I remember the long eye roll and eyebrow lift that indicated a wrong analysis of classic poetry. It was followed by lectures on how we were not advanced enough to see the historic meaning or imbedded references. T.S. Elliot’s purposeful citation of Heart of Darkness or that poem in which a guitar is shaped like a beautiful woman had little relevance to my sixteen year old mind and stick figure body. Instead I gave up thinking that my opinion mattered on poetry. As a teacher, I have continued to worry about misinterpretations and avoided utilizing any poets that I have not studied. Until now.
Our high school and middle school have made strides towards collaborative planning and unified common curriculum. This has given me the encouragement needed to embark into lessons in poetry because I know I am not alone.  Our school librarian is hosting a second annual magnetic poetry board contest. Students or teachers can come in anytime, sift through stacks of letters and words and build a poem.  A snapshot photo can be emailed as a contest entry. I believe the winners will be posted on a school webpage or a thru a Twitter feed. My husband, a social studies teacher and tech integrationist stepped in to help me plan some lessons.  He had taught many of my students in middle school and was able to give me insight into what types of poems and structures they responded positively to. My brawniest boys were some of his best poets. For them, poetry was a release from grammatical structure of expository writing and an opportunity to practice spelling or word usage. It fostered motivation.
I have been experimenting with word walls. I really want to build a wall of tweets around a general concept such as borders. I saw this wall of continuous tweets projected onto a tree shape at a tech conference that I can not get out of my mind.  Anytime someone responds to a posted question, the tweet appears like a metaphoric leaf on a tree. For now, I’m using colorful scraps of paper from the art department. Students write ideas or sentence endings on these cards and staple them to the wall.  You know you are wealthy when… And idea worth fighting for.. If only for one day…

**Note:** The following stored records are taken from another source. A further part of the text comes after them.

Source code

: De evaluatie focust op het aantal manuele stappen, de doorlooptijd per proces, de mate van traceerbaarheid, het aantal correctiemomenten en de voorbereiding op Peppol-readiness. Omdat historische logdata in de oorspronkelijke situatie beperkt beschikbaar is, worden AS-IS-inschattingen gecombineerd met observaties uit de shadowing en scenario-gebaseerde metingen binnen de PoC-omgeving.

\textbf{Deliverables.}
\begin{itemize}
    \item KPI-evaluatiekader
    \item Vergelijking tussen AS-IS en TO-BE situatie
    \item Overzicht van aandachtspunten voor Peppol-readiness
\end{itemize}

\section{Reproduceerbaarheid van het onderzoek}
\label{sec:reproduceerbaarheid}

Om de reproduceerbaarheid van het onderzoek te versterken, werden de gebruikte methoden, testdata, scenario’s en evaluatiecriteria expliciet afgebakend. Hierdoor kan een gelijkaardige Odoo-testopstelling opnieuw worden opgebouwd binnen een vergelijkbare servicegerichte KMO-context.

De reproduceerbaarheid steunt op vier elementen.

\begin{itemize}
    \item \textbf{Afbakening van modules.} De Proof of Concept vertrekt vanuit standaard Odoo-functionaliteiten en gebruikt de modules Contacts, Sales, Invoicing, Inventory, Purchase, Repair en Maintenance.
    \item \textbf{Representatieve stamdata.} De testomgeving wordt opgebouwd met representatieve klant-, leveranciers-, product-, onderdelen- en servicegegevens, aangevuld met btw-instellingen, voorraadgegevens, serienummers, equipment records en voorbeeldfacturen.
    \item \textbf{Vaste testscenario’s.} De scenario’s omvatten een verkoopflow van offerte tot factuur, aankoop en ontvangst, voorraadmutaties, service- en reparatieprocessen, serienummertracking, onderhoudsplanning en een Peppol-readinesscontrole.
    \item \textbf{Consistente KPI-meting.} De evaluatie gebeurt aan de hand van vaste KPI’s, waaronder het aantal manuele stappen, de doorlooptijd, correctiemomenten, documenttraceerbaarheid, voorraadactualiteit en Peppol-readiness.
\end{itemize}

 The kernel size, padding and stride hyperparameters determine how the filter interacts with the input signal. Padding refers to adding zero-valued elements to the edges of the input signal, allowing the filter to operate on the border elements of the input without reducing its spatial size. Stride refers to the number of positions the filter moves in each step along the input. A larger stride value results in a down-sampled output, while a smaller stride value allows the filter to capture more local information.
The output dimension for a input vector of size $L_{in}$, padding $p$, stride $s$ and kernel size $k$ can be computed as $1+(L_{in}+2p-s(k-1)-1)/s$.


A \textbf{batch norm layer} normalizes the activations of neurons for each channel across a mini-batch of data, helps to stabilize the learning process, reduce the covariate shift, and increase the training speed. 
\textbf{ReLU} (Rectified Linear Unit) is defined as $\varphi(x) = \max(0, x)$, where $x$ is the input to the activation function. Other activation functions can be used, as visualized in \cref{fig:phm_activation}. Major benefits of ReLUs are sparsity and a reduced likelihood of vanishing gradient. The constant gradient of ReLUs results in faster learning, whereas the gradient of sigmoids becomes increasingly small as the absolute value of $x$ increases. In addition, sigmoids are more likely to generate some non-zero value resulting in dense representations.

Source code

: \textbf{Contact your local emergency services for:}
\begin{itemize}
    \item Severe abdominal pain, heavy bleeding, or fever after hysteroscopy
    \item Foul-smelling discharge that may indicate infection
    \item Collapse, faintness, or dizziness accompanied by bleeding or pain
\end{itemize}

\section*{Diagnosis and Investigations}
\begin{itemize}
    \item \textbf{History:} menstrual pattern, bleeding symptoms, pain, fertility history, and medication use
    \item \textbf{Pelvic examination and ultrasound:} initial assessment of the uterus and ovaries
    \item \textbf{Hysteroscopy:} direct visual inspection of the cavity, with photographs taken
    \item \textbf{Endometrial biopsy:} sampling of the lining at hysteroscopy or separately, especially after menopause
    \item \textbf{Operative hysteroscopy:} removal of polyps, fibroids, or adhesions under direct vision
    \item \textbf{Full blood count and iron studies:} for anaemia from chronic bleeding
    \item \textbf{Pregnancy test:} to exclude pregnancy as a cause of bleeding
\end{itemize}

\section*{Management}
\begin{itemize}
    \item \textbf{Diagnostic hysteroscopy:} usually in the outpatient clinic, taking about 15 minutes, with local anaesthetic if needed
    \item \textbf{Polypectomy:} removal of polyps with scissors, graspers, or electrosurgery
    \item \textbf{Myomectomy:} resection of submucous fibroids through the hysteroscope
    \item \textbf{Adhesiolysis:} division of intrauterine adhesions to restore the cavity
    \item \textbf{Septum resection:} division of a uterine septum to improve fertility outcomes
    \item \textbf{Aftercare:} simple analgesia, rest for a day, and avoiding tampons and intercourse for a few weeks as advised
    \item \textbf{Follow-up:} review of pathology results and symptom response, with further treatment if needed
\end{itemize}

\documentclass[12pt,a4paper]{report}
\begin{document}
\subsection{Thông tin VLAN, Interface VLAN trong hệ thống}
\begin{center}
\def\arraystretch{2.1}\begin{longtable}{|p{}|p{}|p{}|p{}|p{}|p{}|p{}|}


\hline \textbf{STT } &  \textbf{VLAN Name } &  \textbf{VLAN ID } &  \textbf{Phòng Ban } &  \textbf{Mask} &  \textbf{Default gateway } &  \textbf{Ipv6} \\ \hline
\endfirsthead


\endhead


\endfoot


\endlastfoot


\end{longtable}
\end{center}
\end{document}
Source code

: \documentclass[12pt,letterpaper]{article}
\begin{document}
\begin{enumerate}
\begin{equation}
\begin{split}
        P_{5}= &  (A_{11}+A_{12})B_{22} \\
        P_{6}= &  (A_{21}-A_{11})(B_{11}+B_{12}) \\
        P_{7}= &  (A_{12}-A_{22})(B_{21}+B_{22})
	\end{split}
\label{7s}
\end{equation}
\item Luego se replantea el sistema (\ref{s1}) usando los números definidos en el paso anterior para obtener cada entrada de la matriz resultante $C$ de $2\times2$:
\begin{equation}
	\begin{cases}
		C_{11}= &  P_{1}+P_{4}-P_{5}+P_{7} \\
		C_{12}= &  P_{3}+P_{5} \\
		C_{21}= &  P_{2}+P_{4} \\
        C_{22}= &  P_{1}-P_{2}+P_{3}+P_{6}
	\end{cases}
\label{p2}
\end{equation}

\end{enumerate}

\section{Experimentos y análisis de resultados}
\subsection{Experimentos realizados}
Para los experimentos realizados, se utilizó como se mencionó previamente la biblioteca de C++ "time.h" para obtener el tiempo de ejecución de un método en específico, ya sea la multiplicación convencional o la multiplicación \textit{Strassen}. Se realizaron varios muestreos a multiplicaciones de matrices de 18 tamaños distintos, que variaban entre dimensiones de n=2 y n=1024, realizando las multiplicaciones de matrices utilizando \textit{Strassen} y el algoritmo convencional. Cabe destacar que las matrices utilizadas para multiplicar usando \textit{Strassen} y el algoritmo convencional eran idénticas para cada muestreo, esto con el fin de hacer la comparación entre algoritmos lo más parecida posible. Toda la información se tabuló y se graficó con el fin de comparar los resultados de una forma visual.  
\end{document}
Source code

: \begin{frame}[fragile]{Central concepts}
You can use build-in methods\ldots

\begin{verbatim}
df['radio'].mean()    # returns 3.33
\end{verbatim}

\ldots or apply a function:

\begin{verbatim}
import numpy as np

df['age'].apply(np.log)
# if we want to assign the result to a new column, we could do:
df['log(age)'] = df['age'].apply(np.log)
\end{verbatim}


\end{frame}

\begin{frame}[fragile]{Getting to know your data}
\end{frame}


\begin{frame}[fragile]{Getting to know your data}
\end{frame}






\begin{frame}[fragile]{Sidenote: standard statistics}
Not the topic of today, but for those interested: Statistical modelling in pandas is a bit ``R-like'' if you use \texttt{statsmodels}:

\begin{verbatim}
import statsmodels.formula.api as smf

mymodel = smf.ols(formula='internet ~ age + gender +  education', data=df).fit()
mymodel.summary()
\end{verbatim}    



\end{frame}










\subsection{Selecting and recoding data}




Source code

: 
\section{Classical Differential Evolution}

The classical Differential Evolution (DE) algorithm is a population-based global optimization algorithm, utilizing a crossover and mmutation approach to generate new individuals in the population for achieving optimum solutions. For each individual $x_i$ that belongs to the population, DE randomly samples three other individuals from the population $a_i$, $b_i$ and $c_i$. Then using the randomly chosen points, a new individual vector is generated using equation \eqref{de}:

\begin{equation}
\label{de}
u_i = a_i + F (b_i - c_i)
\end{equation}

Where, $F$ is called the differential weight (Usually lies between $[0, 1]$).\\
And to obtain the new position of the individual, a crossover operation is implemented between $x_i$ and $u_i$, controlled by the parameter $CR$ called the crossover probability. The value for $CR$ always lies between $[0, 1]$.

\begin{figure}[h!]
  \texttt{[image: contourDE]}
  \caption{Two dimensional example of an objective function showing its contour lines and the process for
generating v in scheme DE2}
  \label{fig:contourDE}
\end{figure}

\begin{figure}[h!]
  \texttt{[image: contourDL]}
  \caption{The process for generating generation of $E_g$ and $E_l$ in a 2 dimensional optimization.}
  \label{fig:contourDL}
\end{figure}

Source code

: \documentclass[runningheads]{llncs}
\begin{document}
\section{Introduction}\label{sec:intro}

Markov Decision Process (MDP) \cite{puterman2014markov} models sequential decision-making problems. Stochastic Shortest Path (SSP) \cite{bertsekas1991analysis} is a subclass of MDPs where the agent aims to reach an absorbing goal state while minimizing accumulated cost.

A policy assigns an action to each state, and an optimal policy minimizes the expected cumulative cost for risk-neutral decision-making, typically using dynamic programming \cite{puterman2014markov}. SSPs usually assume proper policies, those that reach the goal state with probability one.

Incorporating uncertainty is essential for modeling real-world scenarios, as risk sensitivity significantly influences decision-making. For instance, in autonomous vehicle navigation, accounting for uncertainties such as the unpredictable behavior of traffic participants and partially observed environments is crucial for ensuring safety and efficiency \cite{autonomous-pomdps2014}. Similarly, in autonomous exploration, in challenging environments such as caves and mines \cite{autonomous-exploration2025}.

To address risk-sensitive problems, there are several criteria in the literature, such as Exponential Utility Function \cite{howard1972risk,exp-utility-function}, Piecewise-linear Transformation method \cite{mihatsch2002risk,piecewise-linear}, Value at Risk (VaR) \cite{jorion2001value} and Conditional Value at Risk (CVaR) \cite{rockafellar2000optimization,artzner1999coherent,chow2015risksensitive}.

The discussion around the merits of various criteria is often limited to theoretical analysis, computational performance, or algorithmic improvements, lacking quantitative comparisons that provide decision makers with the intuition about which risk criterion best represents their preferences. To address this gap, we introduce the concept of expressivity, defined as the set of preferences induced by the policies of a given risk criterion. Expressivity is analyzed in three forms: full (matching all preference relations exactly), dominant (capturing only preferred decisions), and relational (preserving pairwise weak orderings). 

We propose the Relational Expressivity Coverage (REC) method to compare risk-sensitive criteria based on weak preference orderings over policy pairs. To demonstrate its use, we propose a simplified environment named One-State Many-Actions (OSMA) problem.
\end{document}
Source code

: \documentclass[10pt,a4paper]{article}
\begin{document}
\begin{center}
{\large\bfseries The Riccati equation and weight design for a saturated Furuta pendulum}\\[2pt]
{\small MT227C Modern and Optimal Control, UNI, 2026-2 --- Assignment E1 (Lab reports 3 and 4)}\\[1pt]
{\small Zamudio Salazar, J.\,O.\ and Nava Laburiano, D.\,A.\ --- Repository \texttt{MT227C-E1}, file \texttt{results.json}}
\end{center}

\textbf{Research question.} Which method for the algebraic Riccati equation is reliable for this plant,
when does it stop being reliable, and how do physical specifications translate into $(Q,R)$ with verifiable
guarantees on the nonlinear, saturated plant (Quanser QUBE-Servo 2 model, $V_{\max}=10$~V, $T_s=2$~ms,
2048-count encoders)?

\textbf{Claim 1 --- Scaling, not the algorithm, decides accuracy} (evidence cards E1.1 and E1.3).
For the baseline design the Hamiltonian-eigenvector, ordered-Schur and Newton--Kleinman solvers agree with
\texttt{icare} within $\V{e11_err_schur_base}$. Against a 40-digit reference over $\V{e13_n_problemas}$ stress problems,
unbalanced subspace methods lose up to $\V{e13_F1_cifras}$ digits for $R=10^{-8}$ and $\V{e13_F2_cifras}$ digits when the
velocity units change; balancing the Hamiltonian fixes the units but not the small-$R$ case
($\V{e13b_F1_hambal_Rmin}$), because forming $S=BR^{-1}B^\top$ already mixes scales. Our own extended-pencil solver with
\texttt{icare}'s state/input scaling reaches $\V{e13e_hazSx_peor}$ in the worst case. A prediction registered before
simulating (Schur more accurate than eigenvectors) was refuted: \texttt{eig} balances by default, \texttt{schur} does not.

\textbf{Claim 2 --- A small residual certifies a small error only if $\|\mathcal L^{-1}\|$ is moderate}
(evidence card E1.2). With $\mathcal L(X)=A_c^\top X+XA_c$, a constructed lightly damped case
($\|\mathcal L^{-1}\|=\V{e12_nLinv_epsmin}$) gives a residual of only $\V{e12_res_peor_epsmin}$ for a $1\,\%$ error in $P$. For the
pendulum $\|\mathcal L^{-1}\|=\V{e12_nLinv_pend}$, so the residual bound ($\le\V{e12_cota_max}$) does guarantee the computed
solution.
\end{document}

Students like poetry for its possibility.  They enjoy finding their own voice which is why I think poetry appealed to students last week as a means of sharing visceral, emotional and provocative responses to a study of the bombing of Hiroshima and Nagasaki. What do poems convey that facts alone do not? Perspective.
There you stand
between the dream of two gazelles,
breathlessly
questioning the poem.
—-Nathalie Handal’s Epthratha
I heard Nathalie Handal speak about her experience as a literary figure with an international identity. She promotes an online social network, Words Without Borders. Founded in 2003, Words Without Borders promotes contemporary international literature and cultural understanding. January’s Writings from Haiti might become a resource for my next unit looking at the social needs involved in rebuilding a failed state.  We have been focusing on economic factors that support the wealth of nations and students are quick to understand that GDP per capita alone can not determine resilience.  Having a voice, a network, houses greater possibility for development.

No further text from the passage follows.